__Work to complete__: Spot each line in the records below where the word "clone" occurs, then copy it.

Material to process: Begin

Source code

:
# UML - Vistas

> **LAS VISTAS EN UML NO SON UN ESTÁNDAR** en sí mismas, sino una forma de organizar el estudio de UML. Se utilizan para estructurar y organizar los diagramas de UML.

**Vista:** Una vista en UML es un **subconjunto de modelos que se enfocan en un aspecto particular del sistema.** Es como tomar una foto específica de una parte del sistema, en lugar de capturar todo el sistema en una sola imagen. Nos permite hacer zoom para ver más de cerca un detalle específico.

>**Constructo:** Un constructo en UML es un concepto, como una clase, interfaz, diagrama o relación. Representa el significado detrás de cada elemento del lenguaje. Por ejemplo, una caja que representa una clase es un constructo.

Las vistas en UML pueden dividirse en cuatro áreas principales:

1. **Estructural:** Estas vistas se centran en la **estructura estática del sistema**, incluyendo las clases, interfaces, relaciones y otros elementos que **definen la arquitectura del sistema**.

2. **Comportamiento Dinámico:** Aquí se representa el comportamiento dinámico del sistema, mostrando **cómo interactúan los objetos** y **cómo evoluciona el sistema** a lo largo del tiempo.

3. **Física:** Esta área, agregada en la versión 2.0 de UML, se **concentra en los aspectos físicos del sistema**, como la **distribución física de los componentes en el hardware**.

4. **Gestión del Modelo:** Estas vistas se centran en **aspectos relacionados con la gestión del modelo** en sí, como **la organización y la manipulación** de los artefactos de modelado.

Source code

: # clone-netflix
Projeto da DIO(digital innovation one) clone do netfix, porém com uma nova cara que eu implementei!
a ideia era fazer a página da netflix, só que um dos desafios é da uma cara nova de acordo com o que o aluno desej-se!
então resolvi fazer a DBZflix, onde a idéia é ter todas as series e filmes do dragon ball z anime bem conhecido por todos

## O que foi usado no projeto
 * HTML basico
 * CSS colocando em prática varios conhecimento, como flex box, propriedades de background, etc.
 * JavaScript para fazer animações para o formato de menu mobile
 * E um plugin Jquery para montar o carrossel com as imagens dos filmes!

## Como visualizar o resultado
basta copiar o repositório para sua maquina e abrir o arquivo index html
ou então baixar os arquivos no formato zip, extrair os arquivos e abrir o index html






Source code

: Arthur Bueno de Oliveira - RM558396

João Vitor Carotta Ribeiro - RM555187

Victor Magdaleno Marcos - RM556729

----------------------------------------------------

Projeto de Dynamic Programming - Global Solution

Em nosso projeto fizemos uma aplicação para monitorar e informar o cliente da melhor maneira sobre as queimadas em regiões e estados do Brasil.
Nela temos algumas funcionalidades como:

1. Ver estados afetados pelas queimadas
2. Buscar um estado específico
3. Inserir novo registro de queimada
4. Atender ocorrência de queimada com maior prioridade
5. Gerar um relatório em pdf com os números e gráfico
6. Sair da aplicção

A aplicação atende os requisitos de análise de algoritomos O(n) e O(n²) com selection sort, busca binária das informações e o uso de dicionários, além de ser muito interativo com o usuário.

Material to process: End

__Exercise result__:
: # clone-netflix
Projeto da DIO(digital innovation one) clone do netfix, porém com uma nova cara que eu implementei!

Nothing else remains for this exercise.